The two I watched in full — Ella Fitzgerald: First Lady of Song and The Music of Nina Simone — have great potential as the individuals involved in those productions continue to raise money and do the work necessary to bring them to the stage. The “partial watch” play — Civilizing Lusby — has a good premise (and therefore good potential), but didn’t hold my attention.
For a writer, live reads are useful because they put the spotlight on the written word. There’s no staging or pyrotechnics or spectacle to distract from what the writer has put to paper. That’s slightly less true in musicals, such as the two diva plays, because there’s singing (and the singing was fantastic), but most of the audience’s experience is in hearing actors speak words and in hearing a narrator read scene descriptions.

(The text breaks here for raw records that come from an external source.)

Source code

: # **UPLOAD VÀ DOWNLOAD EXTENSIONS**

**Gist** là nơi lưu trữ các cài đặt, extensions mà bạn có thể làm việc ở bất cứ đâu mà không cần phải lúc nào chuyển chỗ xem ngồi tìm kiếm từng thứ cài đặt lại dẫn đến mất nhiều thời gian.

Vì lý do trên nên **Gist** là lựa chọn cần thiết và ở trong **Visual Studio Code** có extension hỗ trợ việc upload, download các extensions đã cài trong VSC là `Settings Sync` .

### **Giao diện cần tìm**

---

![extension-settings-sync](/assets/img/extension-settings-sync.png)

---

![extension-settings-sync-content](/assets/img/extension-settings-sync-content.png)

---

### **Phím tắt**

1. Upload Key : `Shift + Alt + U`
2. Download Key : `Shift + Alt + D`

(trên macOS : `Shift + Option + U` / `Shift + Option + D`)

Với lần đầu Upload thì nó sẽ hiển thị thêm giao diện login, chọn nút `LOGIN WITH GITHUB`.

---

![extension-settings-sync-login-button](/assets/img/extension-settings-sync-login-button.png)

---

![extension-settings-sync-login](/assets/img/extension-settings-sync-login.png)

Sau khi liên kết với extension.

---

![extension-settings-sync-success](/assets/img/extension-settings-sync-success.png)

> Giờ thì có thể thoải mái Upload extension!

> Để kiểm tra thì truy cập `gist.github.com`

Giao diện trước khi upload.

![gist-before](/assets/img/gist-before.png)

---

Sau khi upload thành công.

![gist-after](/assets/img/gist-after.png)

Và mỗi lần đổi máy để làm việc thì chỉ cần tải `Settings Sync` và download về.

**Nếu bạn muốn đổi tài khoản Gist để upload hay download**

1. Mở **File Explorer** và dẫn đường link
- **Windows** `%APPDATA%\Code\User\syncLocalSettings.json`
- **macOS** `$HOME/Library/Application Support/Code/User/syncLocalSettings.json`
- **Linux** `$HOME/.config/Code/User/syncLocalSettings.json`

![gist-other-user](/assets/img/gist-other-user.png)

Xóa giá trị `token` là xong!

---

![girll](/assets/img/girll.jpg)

Here are some writing lessons I took from the weekend:
- Thou shalt avoid exposition. Don’t write anything “so the audience will understand.” A couple years ago, I saw a Page-to-Stage read of a play about Lincoln. There were lines like, “Hello Mary, my dear wife of 19 years…” In the Ella production, there were multiple lines of dialogue that had characters saying they were backstage at X venue or saying what year it was or talking about another character using first and last name. The trouble with these lines is that a) they’re boring; and b) the delivery ends up being stilted because they’re not words actual humans would speak. Work necessary exposition into the story as ammunition for conflicts.
- Thou shalt get to the point. In Civilizing Lusby, the first 10 pages or so were devoted to a family dispute about a rambunctious teen aged girl who smiled at too many men for her mother’s comfort. Yawn. There was a little tidbit thrown in about the father needing some banker’s son on his side for something, which I assume they got to later on because I left at that point. According to the description in the program, the play was about a Chesapeake waterman taking his revenge after a couple businessmen have his shack condemned so they could build a railroad. The high-spirited daughter flirting with every man she meets was worth a couple minutes — not the first 10.
- Thou shalt present characters, not characterization. Civilizing Lusby did this best. The wild girl, the disapproving mother, the adoring father trying to be stern for the sake of his wife but not quite making it — these felt like real people. The Nina Simone show did a reasonable job as well, presenting a first-person “as told by” story that gave her take on her story. The Ella Fitzgerald show — not so much. They characterized her by talking about the pictures on her dressing room wall, having her fire her cousin/assistant, and having her say “shit” now and then. But, the non-linear presentation left the feeling that Ella mainly had stuff happen to her — NOT that she was an active and aggressive force in achieving personal goals. Which leads me to…
- Thou shalt give your protagonist clear goals. The contrast between the Nina Simone and Ella scripts couldn’t be more evident on this one. At any point, the director could have called a stop and asked the audience what Simone wanted. The answers would have flowed — to be the first black classical pianist, to get into Curtis, to find love, to avoid the IRS, to come to peace with her father, to contribute to the Civil Rights Movement…and so on. Simone had a series of goals that shifted as she moved through her life — many of which she failed to achieve. But, the point here is that the audience always knew what they were. Not so, in Ella’s story where she never seemed to want anything except to “sing pretty for the people.” They presented major events in her life, of course, but Ella seemed almost a bystander to them, not the cause of those events. While that can happen “in real life,” it a) makes for bad drama, and b) is unlikely for someone who accomplished as much as she did in life.
Those are the lessons I got from Page-to-Stage this year — avoid exposition, get to the point, create characters NOT characterization, and give your characters clear goals.